Are
you the person you always wanted to be, or are you the person that
someone else always wanted you to be? And is it even possible for us to
ever really tell the difference?
If
you ever saw the movie, Dead Poet's Society, you know how a child can
be caught between being who they want to be when they grow up, and being
who their parents want them to be. In that movie, Niel Perry is caught
in this dilemma, when he discovers his true passion is to be an actor.

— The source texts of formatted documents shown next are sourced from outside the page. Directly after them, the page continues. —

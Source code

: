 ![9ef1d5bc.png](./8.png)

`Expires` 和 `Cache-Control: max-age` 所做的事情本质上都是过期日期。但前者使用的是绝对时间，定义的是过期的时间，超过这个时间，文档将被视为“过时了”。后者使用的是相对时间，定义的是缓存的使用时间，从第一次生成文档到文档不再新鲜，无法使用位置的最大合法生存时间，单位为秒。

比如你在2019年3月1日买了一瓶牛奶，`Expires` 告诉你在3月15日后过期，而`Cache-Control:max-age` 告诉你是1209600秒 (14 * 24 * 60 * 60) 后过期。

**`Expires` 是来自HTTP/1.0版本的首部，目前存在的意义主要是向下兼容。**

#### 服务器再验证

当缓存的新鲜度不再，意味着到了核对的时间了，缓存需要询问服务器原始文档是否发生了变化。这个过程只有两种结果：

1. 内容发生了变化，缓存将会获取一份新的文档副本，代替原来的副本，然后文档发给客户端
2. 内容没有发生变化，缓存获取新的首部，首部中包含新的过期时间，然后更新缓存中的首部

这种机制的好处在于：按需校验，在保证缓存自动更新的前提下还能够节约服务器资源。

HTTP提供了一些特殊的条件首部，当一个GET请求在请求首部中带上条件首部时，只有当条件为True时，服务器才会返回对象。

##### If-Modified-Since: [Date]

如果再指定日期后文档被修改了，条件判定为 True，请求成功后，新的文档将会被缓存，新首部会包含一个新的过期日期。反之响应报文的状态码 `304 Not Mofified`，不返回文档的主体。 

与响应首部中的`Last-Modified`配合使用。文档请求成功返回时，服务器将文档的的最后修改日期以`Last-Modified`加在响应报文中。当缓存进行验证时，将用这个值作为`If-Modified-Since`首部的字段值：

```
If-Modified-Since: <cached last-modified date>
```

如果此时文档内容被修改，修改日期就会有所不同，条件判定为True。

His heavy handed authoritarian father, however, is adamant that his son
become a doctor instead. In a sense, Niel Perry represents the Native
Americans, and Neil's father represents the Native American's "White
Father."
In
many ways, this dilemma also illustrates on a spiritual level the
difference between the "believer" and the atheist, for it is the
difference between the person who thinks it is a virtue to grow up to be
who someone else wanted them to be - like growing up to please your
parents, for example, by becoming a doctor or even "a good Christian" -
and growing up to be the person that you wanted to be, Christian or not.
Most
parents think it is their sole vocation in life to ensure that
their child cannot tell the difference between the two, working day and
night to eradicate the child's will to be whomever they may wish, and
replacing it instead with their own desires for who they want that child
to be, and more importantly, how that child should think, and what that
child should necessarily believe.
Religion
was created, in part, to facilitate this processes by helping to
convince the child that the voice of "guilt" they hear in their head for
not striving to become the person their parent wants them to be, is not
simply the echo of their parents (which the child has been conditioned
to internally repeat to them self in their own voice), but the voice of
God himself, who threatens with divine
eternal punishment anyone who fails to take heed.
How
many people go to church every Sunday, for example, simply because
their parents had conditioned them to think doing so was necessary to
have peace, meaning, or happiness, let alone avoid hell and enter
heaven? Or who even do it out of a sense of nostalgia?
Hence,
it is not simply that we should grow up to be the person our parents
want us to be, but who God - the ultimate eternal, all powerful, all
knowing parent - wants us to be, as defined by His "holy" Church.
All
of this is designed to make the child conform to the will of their
parents, and usually because the parent uses the fact that since they
(the parents) provide the room and board, the child must therefore
conform to the kind of person the the parents want them to be, not to
whomever the child wishes to be. And this is certainly not up for
debate, as everyone knows, because families are not democracies, and
what the child wants is always subordinate to the wishes of the father
and mother - who of course always "know best."
Cultures,
nations, and societies all work in the very same way, of course,
teaching us always how to think and behave, and most of all what to
"believe." And it is from this maze of molding hands that anyone who
wishes to sculpt the clay of their own identity into something truly
original, must first learn to escape. Only then, is a person free to
answer the question of "who are you?" anyway they wish.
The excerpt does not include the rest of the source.